How does one proceed in portraying China as the most pressing threat facing the US, which has been a political imperative for both American political parties in recent years, when Russia continues to integrate its economy with China’s while trying to bombard its neighbour into submission?
To get into this, let’s be clear about the Republican Party’s new ideological foundation: the liberal international order that the party’s earlier incarnation forged over decades – where free markets and civil society initiatives have broadened political power bases throughout the West – is now seen by the party of today as more dangerous than anything that Moscow and Beijing might have done to undermine it.

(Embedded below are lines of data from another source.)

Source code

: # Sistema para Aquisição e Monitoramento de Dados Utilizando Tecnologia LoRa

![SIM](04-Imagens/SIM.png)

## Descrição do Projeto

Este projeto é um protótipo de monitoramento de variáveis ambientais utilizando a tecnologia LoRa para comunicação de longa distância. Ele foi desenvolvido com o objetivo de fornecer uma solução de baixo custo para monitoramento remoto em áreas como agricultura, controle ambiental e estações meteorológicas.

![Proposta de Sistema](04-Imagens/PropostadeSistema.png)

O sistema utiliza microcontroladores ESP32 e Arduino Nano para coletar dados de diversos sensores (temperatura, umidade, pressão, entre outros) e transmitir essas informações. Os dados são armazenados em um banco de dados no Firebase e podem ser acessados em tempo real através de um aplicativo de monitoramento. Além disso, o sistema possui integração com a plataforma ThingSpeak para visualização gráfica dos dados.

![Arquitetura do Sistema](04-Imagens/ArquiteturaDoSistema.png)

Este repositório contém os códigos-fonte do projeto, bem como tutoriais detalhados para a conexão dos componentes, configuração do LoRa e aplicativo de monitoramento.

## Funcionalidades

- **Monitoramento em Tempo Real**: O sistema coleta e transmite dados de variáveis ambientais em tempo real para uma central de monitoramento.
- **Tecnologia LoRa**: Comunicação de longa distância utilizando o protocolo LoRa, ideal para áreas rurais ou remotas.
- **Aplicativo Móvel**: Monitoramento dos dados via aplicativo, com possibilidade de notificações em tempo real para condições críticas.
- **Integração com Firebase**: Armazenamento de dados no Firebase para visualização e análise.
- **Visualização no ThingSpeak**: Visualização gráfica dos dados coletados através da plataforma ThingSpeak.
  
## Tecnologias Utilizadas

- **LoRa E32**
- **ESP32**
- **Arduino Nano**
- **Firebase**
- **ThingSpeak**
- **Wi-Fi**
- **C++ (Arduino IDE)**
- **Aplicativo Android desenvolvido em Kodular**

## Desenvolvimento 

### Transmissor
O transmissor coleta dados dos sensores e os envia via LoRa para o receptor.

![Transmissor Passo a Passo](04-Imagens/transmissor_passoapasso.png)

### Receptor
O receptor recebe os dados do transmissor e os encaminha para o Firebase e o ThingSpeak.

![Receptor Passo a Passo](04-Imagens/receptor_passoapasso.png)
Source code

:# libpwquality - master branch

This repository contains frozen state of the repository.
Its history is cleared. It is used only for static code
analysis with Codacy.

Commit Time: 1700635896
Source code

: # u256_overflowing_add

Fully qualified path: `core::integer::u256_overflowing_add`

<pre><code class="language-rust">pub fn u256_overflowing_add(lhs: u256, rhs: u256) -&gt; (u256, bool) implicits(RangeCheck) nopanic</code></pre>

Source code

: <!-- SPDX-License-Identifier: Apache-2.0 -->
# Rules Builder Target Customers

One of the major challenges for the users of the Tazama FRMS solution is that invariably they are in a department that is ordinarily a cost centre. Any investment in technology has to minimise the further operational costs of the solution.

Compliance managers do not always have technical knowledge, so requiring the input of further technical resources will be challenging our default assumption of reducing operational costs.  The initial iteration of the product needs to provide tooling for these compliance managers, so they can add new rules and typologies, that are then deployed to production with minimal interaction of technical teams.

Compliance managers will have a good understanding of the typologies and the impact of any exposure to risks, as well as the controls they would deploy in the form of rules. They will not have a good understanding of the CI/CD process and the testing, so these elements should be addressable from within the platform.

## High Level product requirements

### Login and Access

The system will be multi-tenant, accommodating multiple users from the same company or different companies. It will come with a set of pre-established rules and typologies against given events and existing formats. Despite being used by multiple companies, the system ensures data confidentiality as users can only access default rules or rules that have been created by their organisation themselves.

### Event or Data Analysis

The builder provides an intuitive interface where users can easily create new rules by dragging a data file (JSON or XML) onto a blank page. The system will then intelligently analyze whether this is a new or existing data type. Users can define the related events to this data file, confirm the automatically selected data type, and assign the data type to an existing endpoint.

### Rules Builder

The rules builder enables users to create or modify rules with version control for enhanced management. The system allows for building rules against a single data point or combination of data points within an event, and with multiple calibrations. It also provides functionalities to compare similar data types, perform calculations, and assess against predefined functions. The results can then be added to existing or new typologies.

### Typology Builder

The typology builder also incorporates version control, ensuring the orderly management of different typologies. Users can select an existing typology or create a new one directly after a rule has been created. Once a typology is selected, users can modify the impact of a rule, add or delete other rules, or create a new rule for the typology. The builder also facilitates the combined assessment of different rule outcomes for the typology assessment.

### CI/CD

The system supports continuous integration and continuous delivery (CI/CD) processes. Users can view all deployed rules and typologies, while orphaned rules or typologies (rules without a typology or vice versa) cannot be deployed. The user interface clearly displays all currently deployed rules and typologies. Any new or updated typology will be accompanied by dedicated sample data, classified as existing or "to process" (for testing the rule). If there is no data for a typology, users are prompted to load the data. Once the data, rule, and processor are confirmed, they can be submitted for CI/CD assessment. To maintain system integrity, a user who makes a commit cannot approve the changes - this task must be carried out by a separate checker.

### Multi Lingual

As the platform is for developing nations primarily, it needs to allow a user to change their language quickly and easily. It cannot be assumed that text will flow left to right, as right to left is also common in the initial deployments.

In other words, better to strangle independent media and a judiciary that might question efforts to subvert elections as well as regularly employ Nazi rhetoric than to allow transgender people to use bathrooms that align with their gender identity.
Trump has managed to get away with these comments because they’re often just one small part of his usual meandering vortex of rhetorical extremes that echo white supremacist and Christian nationalist backwash.
But now others in Trump’s orbit, many with better foreign policy bona fides, are joining in to seed the ground for the new positioning that the entire party will need to adopt as part of the effort to unwind what it did globally in the second half of the 20th century.
He doesn’t deny that Beijing and Moscow are much closer now. However, Pillsbury is asserting that not only is Biden responsible for the hell that Putin has unleashed on Ukraine, but that he’s also culpable for not supporting negotiations between Moscow and Kyiv.
Putin has no intention of giving up an inch of Ukrainian land that his forces occupy, and will use any means at his disposal to keep it. So what good are negotiations unless the parties involved are prepared to accept this condition?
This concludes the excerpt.